PROBLEM DETAILS: Below are entries; repeat exactly, and nothing else, the lines from the one holding "For the re-use" through the one holding "discussed yesterday, maybe", inclusive. Leave the pictures out.

(GIVEN DATA begins)

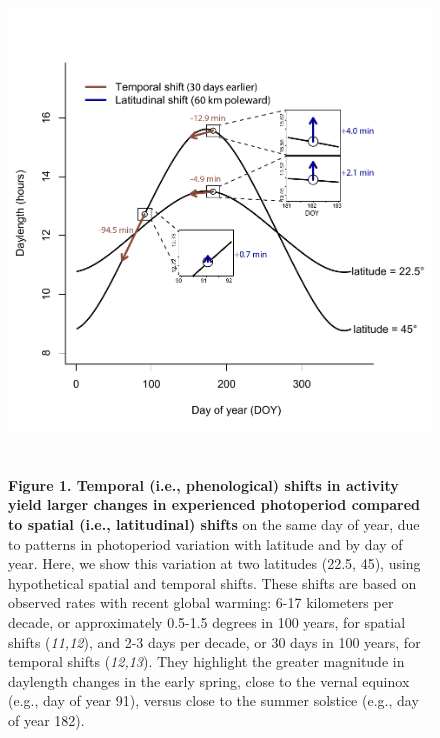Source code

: \documentclass[10.5pt,a4paper]{letter}
\begin{document}
\begin{letter}{}
\begin{footnotesize}

\begin{figure}
\centering
\includegraphics[scale=.6]{..//..//..//analyses/photoperiod/figures/photo_spacetime_v2a.pdf} %
\caption{\textbf{
\\\\Figure 1. Temporal (i.e., phenological) shifts in activity yield larger changes in experienced photoperiod compared to spatial (i.e., latitudinal) shifts} on the same day of year, due to patterns in photoperiod variation with latitude and by day of year. Here, we show this variation at two latitudes (22.5\degree, 45\degree), using hypothetical spatial and temporal shifts. These shifts are based on observed rates with recent global warming: 6-17 kilometers per decade, or approximately 0.5-1.5 degrees in 100 years, for spatial shifts (\emph{11,12}), and 2-3 days per decade, or 30 days in 100 years, for temporal shifts (\emph{12,13}). They highlight the greater magnitude in daylength changes in the early spring, close to the vernal equinox (e.g., day of year 91), versus close to the summer solstice (e.g., day of year 182).}
 \label{fig:spacetime}%
 \end{figure}
 

\end{footnotesize}
\end{letter}
\end{document}
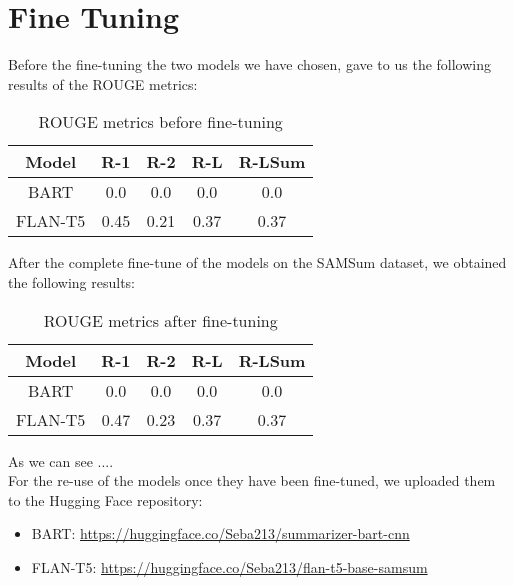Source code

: \documentclass[10pt,twocolumn,letterpaper]{article}
\begin{document}
\section{Fine Tuning}
Before the fine-tuning the two models we have chosen, gave to us the following results of the ROUGE metrics:
\begin{table}[h!]
    \centering
    \begin{tabular}{|c|c|c|c|c|}
        \hline
        \rowcolor{lightergray}
        Model & R-1 & R-2 & R-L & R-LSum \\ 
        \hline
        BART & 0.0 & 0.0 & 0.0 & 0.0\\
        FLAN-T5 & 0.45 & 0.21 & 0.37 & 0.37\\
        \hline
    \end{tabular}
    \caption{ROUGE metrics before fine-tuning}
    \label{table:ROUGEbeforeft}
\end{table}

After the complete fine-tune of the models on the SAMSum dataset, we obtained the following results:
\begin{table}[h!]
    \centering
    \begin{tabular}{|c|c|c|c|c|}
        \hline
        \rowcolor{lightergray}
        Model & R-1 & R-2 & R-L & R-LSum \\ 
        \hline
        BART & 0.0 & 0.0 & 0.0 & 0.0\\
        FLAN-T5 & 0.47 & 0.23 & 0.37 & 0.37 \\
        \hline
    \end{tabular}
    \caption{ROUGE metrics after fine-tuning}
    \label{table:ROUGEafterft}
\end{table}

As we can see .... \\
For the re-use of the models once they have been fine-tuned, we uploaded them to the Hugging Face repository:
\begin{itemize}
    \item BART: \url{https://huggingface.co/Seba213/summarizer-bart-cnn}
    \item FLAN-T5: \url{https://huggingface.co/Seba213/flan-t5-base-samsum}
\end{itemize}
\end{document}
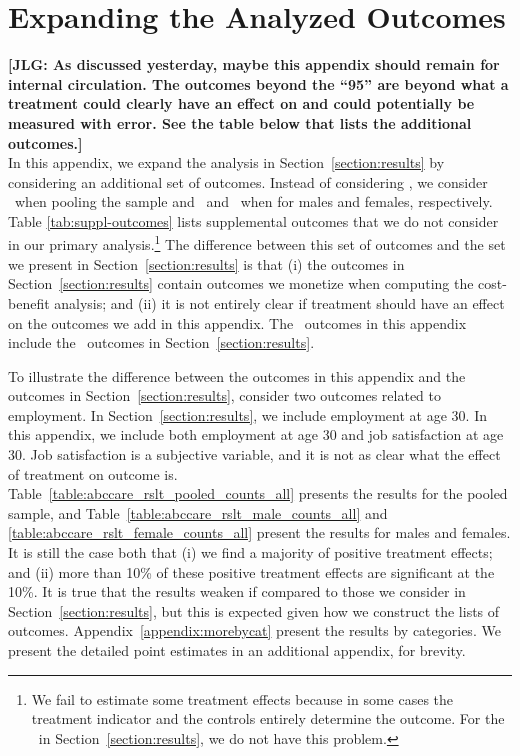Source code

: \section{{Expanding the Analyzed Outcomes}} \label{appendix:moreoutcomes}

\noindent \textbf{[JLG: As discussed yesterday, maybe this appendix should remain for internal circulation. The outcomes beyond the ``95'' are beyond what a treatment could clearly have an effect on and could potentially be measured with error. See the table below that lists the additional outcomes.]} \\

\noindent In this appendix, we expand the analysis in Section~\ref{section:results} by considering an additional set of outcomes. Instead of considering \noutcomes, we consider \noutcomesexpp\ when pooling the sample and \noutcomesexpm\ and \noutcomesexpf\ when for males and females, respectively. Table \ref{tab:suppl-outcomes} lists supplemental outcomes that we do not consider in our primary analysis.\footnote{We fail to estimate some treatment effects because in some cases the treatment indicator and the controls entirely determine the outcome. For the \noutcomes\ in Section~\ref{section:results}, we do not have this problem.} The difference between this set of outcomes and the set we present in Section~\ref{section:results} is that (i) the outcomes in Section~\ref{section:results} contain outcomes we monetize when computing the cost-benefit analysis; and (ii) it is not entirely clear if treatment should have an effect on the outcomes we add in this appendix. The \noutcomesexpp\ outcomes in this appendix include the \noutcomes\ outcomes in Section~\ref{section:results}.\\

\singlespacing

\doublespacing

\noindent To illustrate the difference between the outcomes in this appendix and the outcomes in Section~\ref{section:results}, consider two outcomes related to employment. In Section~\ref{section:results}, we include employment at age 30. In this appendix, we include both employment at age 30 and job satisfaction at age 30. Job satisfaction is a subjective variable, and it is not as clear what the effect of treatment on outcome is.\\

\noindent Table~\ref{table:abccare_rslt_pooled_counts_all} presents the results for the pooled sample, and Table~\ref{table:abccare_rslt_male_counts_all} and \ref{table:abccare_rslt_female_counts_all} present the results for males and females. It is still the case both that (i) we find a majority of positive treatment effects; and (ii) more than 10\% of these positive treatment effects are significant at the 10\%. It is true that the results weaken if compared to those we consider in Section~\ref{section:results}, but this is expected given how we construct the lists of outcomes. Appendix~\ref{appendix:morebycat} present the results by categories. We present the detailed point estimates in an additional appendix, for brevity.

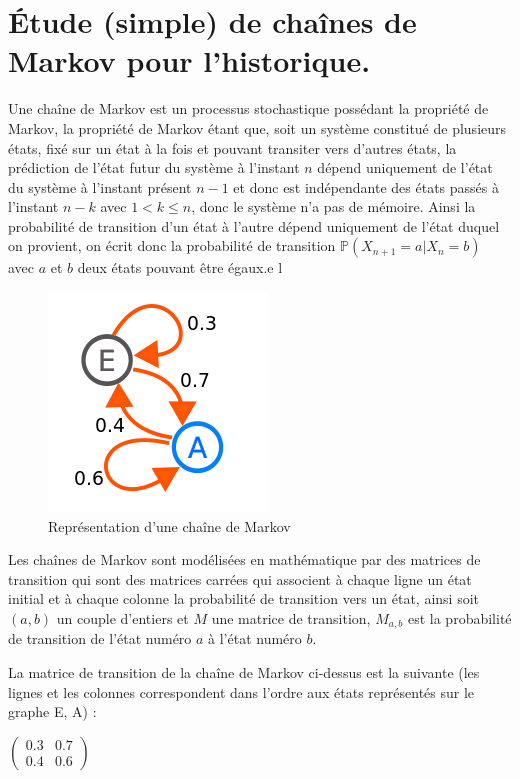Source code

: \documentclass[final, 10pt]{report}
\begin{document}
\chapter{Étude (simple) de chaînes de Markov pour l’historique.}
Une chaîne de Markov est un processus stochastique possédant la propriété de Markov, la propriété de Markov étant que, soit un système constitué de plusieurs états, fixé sur un état à la fois et pouvant transiter vers d'autres états, la prédiction de l'état futur du système à l'instant $n$ dépend uniquement de l'état du système à l'instant présent $n-1$ et donc est indépendante des états passés à l'instant $n-k$ avec $1<k\leq n$, donc le système n'a pas de mémoire.
Ainsi la probabilité de transition d'un état à l'autre dépend uniquement de l'état duquel on provient, on écrit donc la probabilité de transition $\mathbb{P}(X_{n+1}=a | X_{n}=b)$ avec $a$ et $b$ deux états pouvant être égaux.e l
\begin{figure}[!h]
    \centering
    \includegraphics[scale=0.5]{img/markovChaine.png}
    \caption{Représentation d'une chaîne de Markov}
    \label{fig:chaine_markov}
\end{figure}

Les chaînes de Markov sont modélisées en mathématique par des matrices de transition qui sont des matrices carrées qui associent à chaque ligne un état initial et à chaque colonne la probabilité de transition vers un état, ainsi soit $(a,b)$ un couple d'entiers et $M$ une matrice de transition, $M_{a,b}$ est la probabilité de transition de l'état numéro $a$ à l'état numéro $b$.

La matrice de transition de la chaîne de Markov ci-dessus est la suivante (les lignes et les colonnes correspondent dans l'ordre aux états représentés sur le graphe E, A) : 

$\begin{pmatrix}
0.3 & 0.7 \\
0.4 & 0.6
\end{pmatrix}$
\end{document}
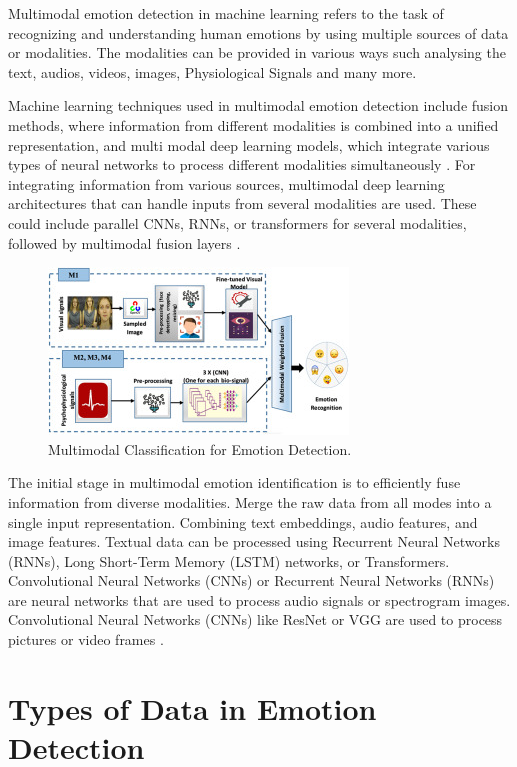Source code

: \documentclass[conference]{IEEEtran}
\begin{document}
Multimodal emotion detection in machine learning refers to the task of recognizing and understanding human emotions by using multiple sources of data or modalities. \cite{hina2022multimodal}
The modalities can  be provided in various ways such analysing the text, audios, videos, images, Physiological Signals and many more.

Machine learning techniques used in multimodal emotion detection include fusion methods, where information from different modalities is combined into a unified representation, and multi modal deep learning models, which integrate various types of neural networks to process different modalities simultaneously \cite{joshi2022cogmen}. For integrating information from various sources, multimodal deep learning architectures that can handle inputs from several modalities are used. These could include parallel CNNs, RNNs, or transformers for several modalities, followed by multimodal fusion layers \cite{sharafi2022novel}. 

\begin{figure}[htbp]
\centerline{\includegraphics{Multimodal.png}}
\caption{Multimodal Classification for Emotion Detection.\cite{KUMAR2022104483}}
\label{fig}
\end{figure}

The initial stage in multimodal emotion identification is to efficiently fuse information from diverse modalities. Merge the raw data from all modes into a single input representation. Combining text embeddings, audio features, and image features. Textual data can be processed using Recurrent Neural Networks (RNNs), Long Short-Term Memory (LSTM) networks, or Transformers. Convolutional Neural Networks (CNNs) or Recurrent Neural Networks (RNNs) are neural networks that are used to process audio signals or spectrogram images. Convolutional Neural Networks (CNNs) like ResNet or VGG are used to process pictures or video frames \cite{huang2019multimodal}.

\section{Types of Data in Emotion Detection}
\end{document}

(GIVEN DATA ends)

TASK RESULT:
For the re-use of the models once they have been fine-tuned, we uploaded them to the Hugging Face repository:
\begin{itemize}
    \item BART: \url{https://huggingface.co/Seba213/summarizer-bart-cnn}
    \item FLAN-T5: \url{https://huggingface.co/Seba213/flan-t5-base-samsum}
\end{itemize}
\end{document}
Source code

: \section{{Expanding the Analyzed Outcomes}} \label{appendix:moreoutcomes}

\noindent \textbf{[JLG: As discussed yesterday, maybe this appendix should remain for internal circulation. The outcomes beyond the ``95'' are beyond what a treatment could clearly have an effect on and could potentially be measured with error. See the table below that lists the additional outcomes.]} \\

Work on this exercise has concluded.